L’idea stessa di eguaglianza viene messa in dubbio o dichiaratamente respinta, con argomentazioni che talvolta sfociano nel riconoscimento di gerarchie intrinseche, basate su presunte differenze di capacità o intelletto. Un filo conduttore significativo è la preoccupazione per un presunto declino culturale e sociale dell’Occidente, attribuito a fenomeni complessi come il multiculturalismo, i flussi migratori e una percepita erosione dei valori tradizionali. In questo quadro, si osserva un’enfasi sulla razionalità e sulla scienza, sebbene spesso interpretate attraverso una lente selettiva che tende a supportare argomentazioni relative a differenze innate tra gruppi umani. Non è difficile riconoscere come molte delle sue premesse e conclusioni siano insomma considerate da più parti come portatrici di istanze razziste, sessiste e intrinsecamente antidemocratiche.

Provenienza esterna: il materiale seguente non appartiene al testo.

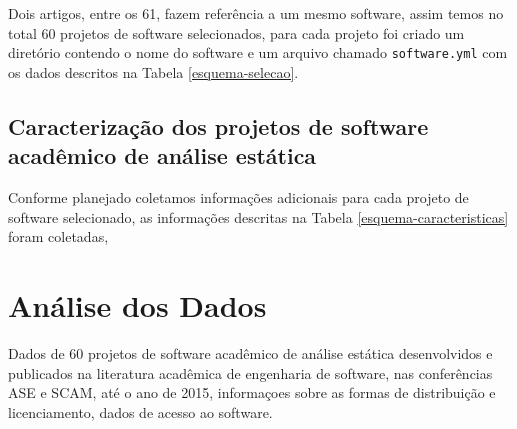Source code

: Dois artigos, entre os 61, fazem referência a um mesmo software, assim temos no
total 60 projetos de software selecionados, para cada projeto foi criado um
diretório contendo o nome do software e um arquivo chamado
\texttt{software.yml} com os dados descritos na Tabela \ref{esquema-selecao}.





\subsection{Caracterização dos projetos de software acadêmico de análise estática} %

Conforme planejado coletamos informações adicionais para cada projeto de
software selecionado, as informações descritas na Tabela
\ref{esquema-caracteristicas} foram coletadas,





\section{Análise dos Dados} \label{estudo1:analise}

Dados de 60 projetos de software acadêmico de análise estática desenvolvidos e
publicados na literatura acadêmica de engenharia de software, nas conferências
ASE e SCAM, até o ano de 2015, informaçoes sobre as formas de distribuição e
licenciamento, dados de acesso ao software.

Riflettendo sull’accelerazionismo di destra in relazione al Dark Enlightenment, si nota che le contraddizioni e le debolezze intrinseche della modernità debbano essere esacerbate, portate al loro punto di rottura, per far emergere un ordine sociale ritenuto superiore. Il Dark Enlightenment fornisce spesso un’analisi “diagnostica” di questo presunto declino e suggerisce, implicitamente o esplicitamente, la necessità di un cambiamento radicale di paradigma politico e sociale spingendo attivamente verso una crisi sistemica che possa aprire la strada a nuove forme di organizzazione sociale e politica, ispirate a modelli gerarchici e autoritari evocati dal pensiero neo-reazionario.